**Stored data**
++++++

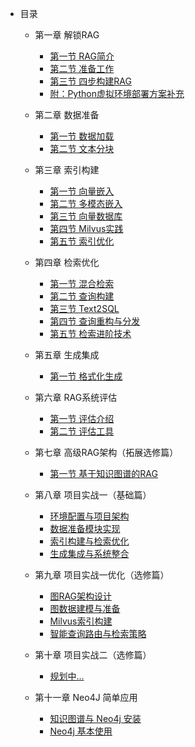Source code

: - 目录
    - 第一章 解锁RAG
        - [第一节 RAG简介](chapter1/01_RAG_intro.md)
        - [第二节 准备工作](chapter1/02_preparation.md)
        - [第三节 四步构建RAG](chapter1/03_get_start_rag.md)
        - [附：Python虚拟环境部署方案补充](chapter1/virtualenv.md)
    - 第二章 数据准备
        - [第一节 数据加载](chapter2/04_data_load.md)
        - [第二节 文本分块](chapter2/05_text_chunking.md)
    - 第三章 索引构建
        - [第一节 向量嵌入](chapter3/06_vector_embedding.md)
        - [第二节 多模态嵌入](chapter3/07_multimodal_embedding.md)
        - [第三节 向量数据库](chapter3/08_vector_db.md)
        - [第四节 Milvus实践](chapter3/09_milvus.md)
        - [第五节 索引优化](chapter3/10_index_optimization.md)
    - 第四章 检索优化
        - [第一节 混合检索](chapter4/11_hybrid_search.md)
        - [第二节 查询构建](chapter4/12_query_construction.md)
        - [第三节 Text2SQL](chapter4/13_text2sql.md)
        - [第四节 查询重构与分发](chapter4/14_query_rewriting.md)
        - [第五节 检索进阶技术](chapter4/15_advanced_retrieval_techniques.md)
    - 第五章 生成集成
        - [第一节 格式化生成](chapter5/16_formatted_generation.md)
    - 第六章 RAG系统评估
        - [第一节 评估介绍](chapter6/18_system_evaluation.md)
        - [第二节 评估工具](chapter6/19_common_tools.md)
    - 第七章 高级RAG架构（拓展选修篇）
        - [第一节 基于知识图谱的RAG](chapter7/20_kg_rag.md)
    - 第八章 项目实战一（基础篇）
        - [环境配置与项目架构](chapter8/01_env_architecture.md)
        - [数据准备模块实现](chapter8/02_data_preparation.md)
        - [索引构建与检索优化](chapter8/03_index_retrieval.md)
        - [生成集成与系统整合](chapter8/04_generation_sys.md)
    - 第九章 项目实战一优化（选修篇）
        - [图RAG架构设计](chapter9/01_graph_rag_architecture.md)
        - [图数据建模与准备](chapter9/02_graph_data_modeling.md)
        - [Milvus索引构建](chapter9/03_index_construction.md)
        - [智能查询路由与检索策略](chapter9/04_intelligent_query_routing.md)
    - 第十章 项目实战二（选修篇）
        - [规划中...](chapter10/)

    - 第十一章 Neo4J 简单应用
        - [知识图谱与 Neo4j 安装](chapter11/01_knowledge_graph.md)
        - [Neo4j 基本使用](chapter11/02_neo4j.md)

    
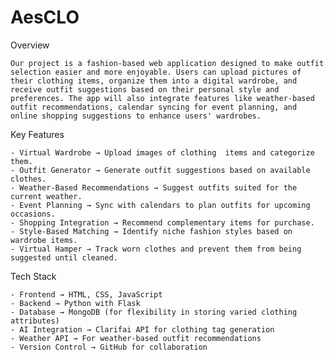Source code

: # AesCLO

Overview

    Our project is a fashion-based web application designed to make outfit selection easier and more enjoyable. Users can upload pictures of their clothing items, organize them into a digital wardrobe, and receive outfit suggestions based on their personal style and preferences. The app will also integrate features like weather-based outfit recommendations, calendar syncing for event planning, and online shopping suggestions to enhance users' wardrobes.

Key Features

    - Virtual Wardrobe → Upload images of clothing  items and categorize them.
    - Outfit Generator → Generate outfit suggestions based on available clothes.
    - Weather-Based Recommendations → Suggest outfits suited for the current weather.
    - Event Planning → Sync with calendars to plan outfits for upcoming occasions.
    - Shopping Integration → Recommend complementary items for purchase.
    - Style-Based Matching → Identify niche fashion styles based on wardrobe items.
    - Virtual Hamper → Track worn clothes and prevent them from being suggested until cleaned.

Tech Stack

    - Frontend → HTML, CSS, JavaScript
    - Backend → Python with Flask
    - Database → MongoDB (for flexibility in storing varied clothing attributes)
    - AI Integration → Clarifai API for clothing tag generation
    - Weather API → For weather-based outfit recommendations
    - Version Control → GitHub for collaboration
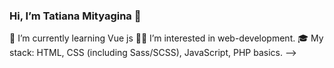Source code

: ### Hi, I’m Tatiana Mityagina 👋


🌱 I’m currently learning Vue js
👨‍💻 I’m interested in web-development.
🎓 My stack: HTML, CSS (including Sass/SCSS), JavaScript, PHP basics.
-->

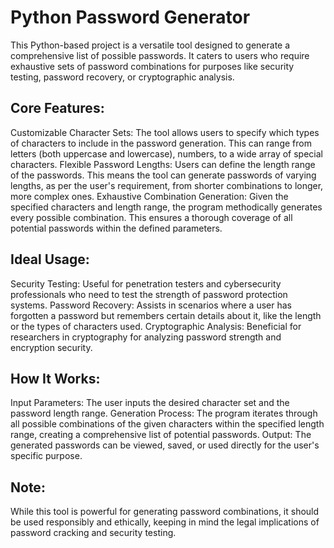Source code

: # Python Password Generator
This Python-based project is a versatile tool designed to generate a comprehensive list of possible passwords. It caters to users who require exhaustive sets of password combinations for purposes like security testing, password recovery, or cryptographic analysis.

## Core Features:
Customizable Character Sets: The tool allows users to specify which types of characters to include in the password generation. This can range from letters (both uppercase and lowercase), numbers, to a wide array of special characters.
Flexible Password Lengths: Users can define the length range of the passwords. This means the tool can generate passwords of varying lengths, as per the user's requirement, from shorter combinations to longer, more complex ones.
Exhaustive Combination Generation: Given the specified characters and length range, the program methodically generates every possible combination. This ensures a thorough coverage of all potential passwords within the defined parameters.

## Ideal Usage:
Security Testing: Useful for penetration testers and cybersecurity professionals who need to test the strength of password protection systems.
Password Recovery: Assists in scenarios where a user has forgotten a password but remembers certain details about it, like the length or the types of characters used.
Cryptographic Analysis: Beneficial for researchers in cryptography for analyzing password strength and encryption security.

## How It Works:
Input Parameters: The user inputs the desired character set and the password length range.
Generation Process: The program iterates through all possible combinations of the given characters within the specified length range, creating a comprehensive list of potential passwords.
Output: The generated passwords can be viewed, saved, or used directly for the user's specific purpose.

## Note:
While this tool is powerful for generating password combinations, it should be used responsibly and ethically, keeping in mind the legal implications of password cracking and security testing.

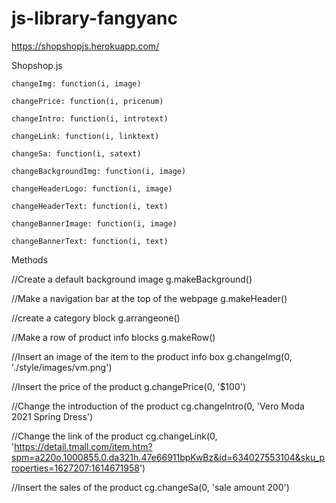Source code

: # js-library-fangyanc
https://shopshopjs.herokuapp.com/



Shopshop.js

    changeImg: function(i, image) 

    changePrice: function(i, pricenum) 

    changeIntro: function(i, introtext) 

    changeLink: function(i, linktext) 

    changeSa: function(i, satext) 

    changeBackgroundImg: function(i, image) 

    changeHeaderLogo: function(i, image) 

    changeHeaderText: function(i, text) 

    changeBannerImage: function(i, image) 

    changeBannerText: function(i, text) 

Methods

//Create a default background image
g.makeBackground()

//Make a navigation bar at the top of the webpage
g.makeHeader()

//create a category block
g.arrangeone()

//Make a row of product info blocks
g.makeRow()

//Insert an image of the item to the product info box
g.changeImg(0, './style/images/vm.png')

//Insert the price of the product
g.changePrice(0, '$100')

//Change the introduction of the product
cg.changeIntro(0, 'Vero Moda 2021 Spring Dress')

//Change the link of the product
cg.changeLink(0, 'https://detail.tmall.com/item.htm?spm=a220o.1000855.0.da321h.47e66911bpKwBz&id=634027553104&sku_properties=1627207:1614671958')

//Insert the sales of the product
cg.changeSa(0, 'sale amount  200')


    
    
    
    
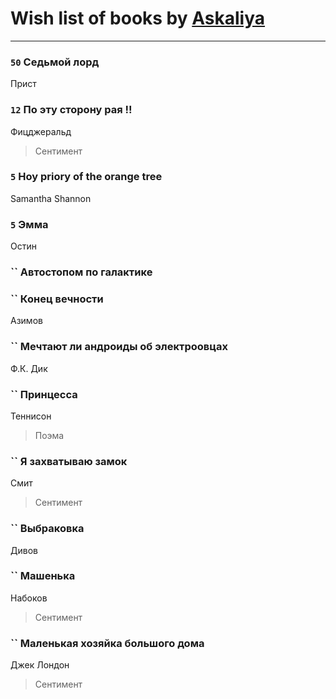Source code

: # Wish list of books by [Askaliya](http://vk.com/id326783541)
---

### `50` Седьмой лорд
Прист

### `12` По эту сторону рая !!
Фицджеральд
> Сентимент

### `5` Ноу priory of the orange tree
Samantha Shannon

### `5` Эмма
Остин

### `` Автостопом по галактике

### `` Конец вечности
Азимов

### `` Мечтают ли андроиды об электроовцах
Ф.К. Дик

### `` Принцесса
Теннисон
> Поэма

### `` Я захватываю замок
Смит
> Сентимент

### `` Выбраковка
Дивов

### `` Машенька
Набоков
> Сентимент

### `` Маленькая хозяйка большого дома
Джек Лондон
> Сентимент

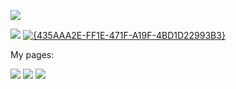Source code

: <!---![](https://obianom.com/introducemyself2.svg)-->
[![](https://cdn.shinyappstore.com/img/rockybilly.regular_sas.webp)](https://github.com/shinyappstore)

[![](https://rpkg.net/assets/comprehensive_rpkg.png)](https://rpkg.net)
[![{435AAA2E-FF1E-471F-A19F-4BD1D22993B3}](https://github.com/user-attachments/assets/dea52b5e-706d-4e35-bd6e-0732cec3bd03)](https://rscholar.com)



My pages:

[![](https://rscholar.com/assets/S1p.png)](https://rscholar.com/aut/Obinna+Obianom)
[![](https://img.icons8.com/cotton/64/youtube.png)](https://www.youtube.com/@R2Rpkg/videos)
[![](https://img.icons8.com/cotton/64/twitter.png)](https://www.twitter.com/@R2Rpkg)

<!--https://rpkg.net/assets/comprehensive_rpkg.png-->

++++++

Take every line from the records that holds "within" and copy it down.

Exhaustive Combination Generation: Given the specified characters and length range, the program methodically generates every possible combination. This ensures a thorough coverage of all potential passwords within the defined parameters.
Generation Process: The program iterates through all possible combinations of the given characters within the specified length range, creating a comprehensive list of potential passwords.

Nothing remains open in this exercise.